Fugu (河豚; 鰒; フグ, /ja/) in Japanese, bogeo (복어; 鰒魚, /ko/) or bok (복, /ko/) in Korean, and hétún (河豚; 河魨, /zh/) in Standard Modern Chinese (Note: In Classical Chinese and the various regional varieties of Chinese, there are nearly a dozen synonyms that refer to the toxic pufferfish, including 䲅, 𩷪鱼, 黄驹, 魺, 嗔鱼, 鲑, 鲐鱼, 鮧, 鯸鲐, 鯸鮧, 鰗鮧, 鹕夷, 芽依, 鯸䱌, and 䰽.) refers to pufferfish, normally of the genus Takifugu, Lagocephalus, or Sphoeroides, or a porcupinefish of the genus Diodon, or a dish prepared from these fish.

Fugu possesses a potentially lethal poison known as tetrodotoxin, therefore necessitating meticulous preparation to prevent the fish from being contaminated. Restaurant preparation of fugu is strictly controlled by law in Japan, Korea and several other countries, and only chefs who have qualified after three or more years of rigorous training are allowed to prepare the fish. Domestic preparation occasionally leads to accidental death.

Throughout Japan, fugu is served as sashimi and nabemono. The liver, widely thought to be the most flavorful part, was traditionally served as a dish named fugu-kimo, but it is also the most poisonous, and serving this organ in restaurants was banned in Japan in 1984.

In East Asian cuisine, fugu has emerged as a delicacy, establishing itself as one of the most celebrated dishes in Japanese and Korean cuisine. Fugu has also been gradually emerging as a prized seafood delicacy in Chinese cuisine.

== Diversity ==

There are close to 200 species in the family Tetraodontidae (pufferfish), a family of primarily marine and estuarine fish of the order Tetraodontiformes. Nonetheless, only some of them are eaten and traded as "fugu".

==Toxicity==
Fugu contains lethal amounts of the poison tetrodotoxin in its organs, especially the liver, ovaries, eyes, and skin. The poison, a sodium channel blocker, paralyzes the muscles while the victim stays fully conscious; the poisoned victim is unable to breathe and eventually dies from asphyxiation. There is no known antidote for fugu poison. The standard treatment is to support the respiratory and circulatory systems until the poison is metabolized and excreted by the victim's body.

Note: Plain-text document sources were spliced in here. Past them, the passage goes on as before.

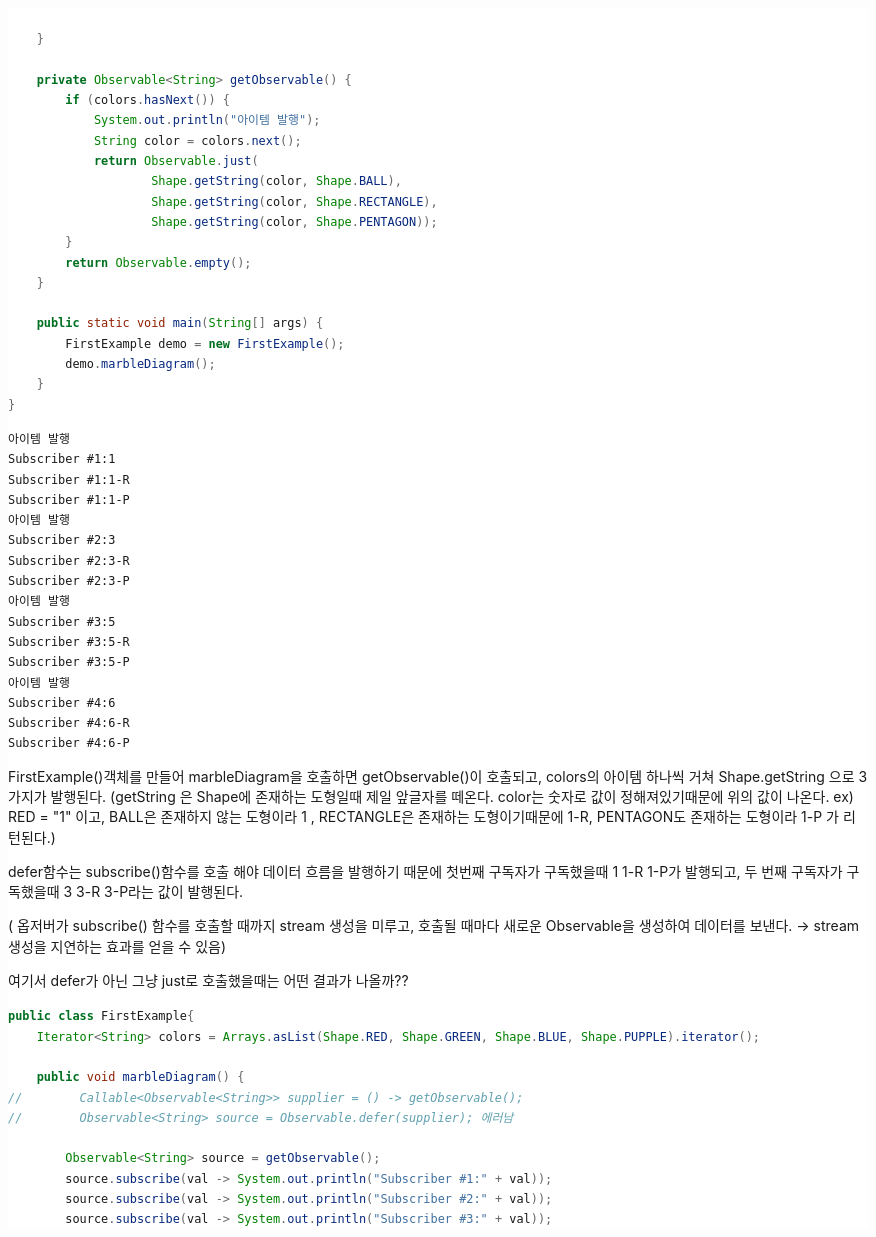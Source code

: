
 ```java

    }

    private Observable<String> getObservable() {
        if (colors.hasNext()) {
            System.out.println("아이템 발행");
            String color = colors.next();
            return Observable.just(
                    Shape.getString(color, Shape.BALL),
                    Shape.getString(color, Shape.RECTANGLE),
                    Shape.getString(color, Shape.PENTAGON));
        }
        return Observable.empty();
    }

    public static void main(String[] args) {
        FirstExample demo = new FirstExample();
        demo.marbleDiagram();
    }
}
```

```
아이템 발행
Subscriber #1:1
Subscriber #1:1-R
Subscriber #1:1-P
아이템 발행
Subscriber #2:3
Subscriber #2:3-R
Subscriber #2:3-P
아이템 발행
Subscriber #3:5
Subscriber #3:5-R
Subscriber #3:5-P
아이템 발행
Subscriber #4:6
Subscriber #4:6-R
Subscriber #4:6-P
```

FirstExample()객체를 만들어 marbleDiagram을 호출하면 getObservable()이 호출되고, colors의 아이템 하나씩 거쳐 Shape.getString 으로 3가지가 발행된다. (getString 은 Shape에 존재하는 도형일때 제일 앞글자를 떼온다. color는 숫자로 값이 정해져있기때문에 위의 값이 나온다. ex) RED = "1" 이고, BALL은 존재하지 않는 도형이라 1 , RECTANGLE은 존재하는 도형이기때문에 1-R, PENTAGON도 존재하는 도형이라 1-P 가 리턴된다.)  

defer함수는 subscribe()함수를 호출 해야 데이터 흐름을 발행하기 때문에 첫번째 구독자가 구독했을때 1 1-R 1-P가 발행되고, 두 번째 구독자가 구독했을때 3 3-R 3-P라는 값이 발행된다. 

( 옵저버가 subscribe() 함수를 호출할 때까지 stream 생성을 미루고, 호출될 때마다 새로운 Observable을 생성하여 데이터를 보낸다. → stream 생성을 지연하는 효과를 얻을 수 있음)

여기서 defer가 아닌 그냥 just로 호출했을때는 어떤 결과가 나올까??

```java
public class FirstExample{
    Iterator<String> colors = Arrays.asList(Shape.RED, Shape.GREEN, Shape.BLUE, Shape.PUPPLE).iterator();

    public void marbleDiagram() {
//        Callable<Observable<String>> supplier = () -> getObservable();
//        Observable<String> source = Observable.defer(supplier); 에러남

        Observable<String> source = getObservable();
        source.subscribe(val -> System.out.println("Subscriber #1:" + val));
        source.subscribe(val -> System.out.println("Subscriber #2:" + val));
        source.subscribe(val -> System.out.println("Subscriber #3:" + val));
```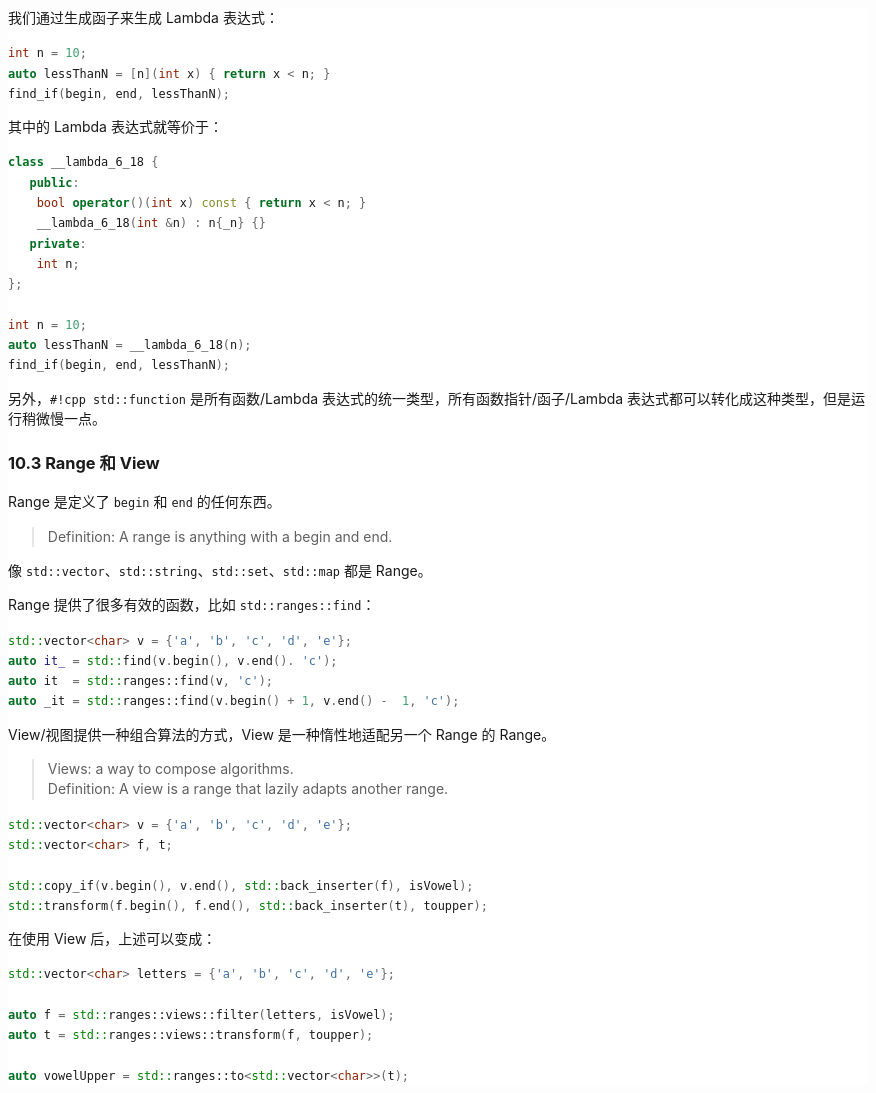 我们通过生成函子来生成 Lambda 表达式：

```cpp
int n = 10;
auto lessThanN = [n](int x) { return x < n; }
find_if(begin, end, lessThanN);
```

其中的 Lambda 表达式就等价于：

```cpp
class __lambda_6_18 {
   public:
    bool operator()(int x) const { return x < n; }
    __lambda_6_18(int &n) : n{_n} {}
   private: 
    int n;
};

int n = 10;
auto lessThanN = __lambda_6_18(n);
find_if(begin, end, lessThanN);
```

另外，`#!cpp std::function` 是所有函数/Lambda 表达式的统一类型，所有函数指针/函子/Lambda 表达式都可以转化成这种类型，但是运行稍微慢一点。

### 10.3 Range 和 View

Range 是定义了 `begin` 和 `end` 的任何东西。
> Definition: A range is anything with a begin and end.

像 `std::vector`、`std::string`、`std::set`、`std::map` 都是 Range。 

Range 提供了很多有效的函数，比如 `std::ranges::find`：

```cpp
std::vector<char> v = {'a', 'b', 'c', 'd', 'e'};
auto it_ = std::find(v.begin(), v.end(). 'c');
auto it  = std::ranges::find(v, 'c');
auto _it = std::ranges::find(v.begin() + 1, v.end() -  1, 'c');
```

View/视图提供一种组合算法的方式，View 是一种惰性地适配另一个 Range 的 Range。
> Views: a way to compose algorithms.  
> Definition: A view is a range that lazily adapts another range.

```cpp
std::vector<char> v = {'a', 'b', 'c', 'd', 'e'};
std::vector<char> f, t;

std::copy_if(v.begin(), v.end(), std::back_inserter(f), isVowel);
std::transform(f.begin(), f.end(), std::back_inserter(t), toupper);
```

在使用 View 后，上述可以变成：

```cpp
std::vector<char> letters = {'a', 'b', 'c', 'd', 'e'};

auto f = std::ranges::views::filter(letters, isVowel);
auto t = std::ranges::views::transform(f, toupper);

auto vowelUpper = std::ranges::to<std::vector<char>>(t);
```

Researchers have determined that a fugu's tetrodotoxin comes from eating other animals infested with tetrodotoxin-laden bacteria, to which the fish develops insensitivity over time. Whether tetrodotoxin is sequestered from or produced by symbiotic bacteria is still debated. As such, efforts have been made in research and aquaculture to allow farmers to produce safe fugu. Farmers now produce poison-free fugu by keeping the fish away from the bacteria - see below.

===Tetrodotoxin===

Tetrodotoxin (TTX) is a natural product that has been isolated not only from pufferfish, but also octopuses, crabs, shellfish, frogs, newts, and other aquatic animals (see below). It is a potent neurotoxin that shuts down electrical signaling in nerves; it acts via interaction with components of the sodium channels in the cell membranes of those cells. Its ability to cross the blood–brain barrier is uncertain. In the case of the pufferfish host, at least (see below), their insusceptibility to the poison is thought to result from cysteine asperagine amino acid substitutions in the sequence of their specific types of sodium channel proteins.

TTX is not produced by pufferfish and the other aquatic animals from which it has been isolated. Rather, bacteria such as Alteromonas, Shewanella, and Vibrio species infect or cohabit with the animal species from which TTX is isolated, and a bacterial biosynthetic pathway for its production has been rationalized.

In animal studies with mice, the median lethal dose of TTX was found to be 232 μg per kg body weight. Tetrodotoxin levels are affected by preparation (removal of most toxic materials, treatments such as curing and pickling, see below); it is, however, reportedly not significantly affected by cooking.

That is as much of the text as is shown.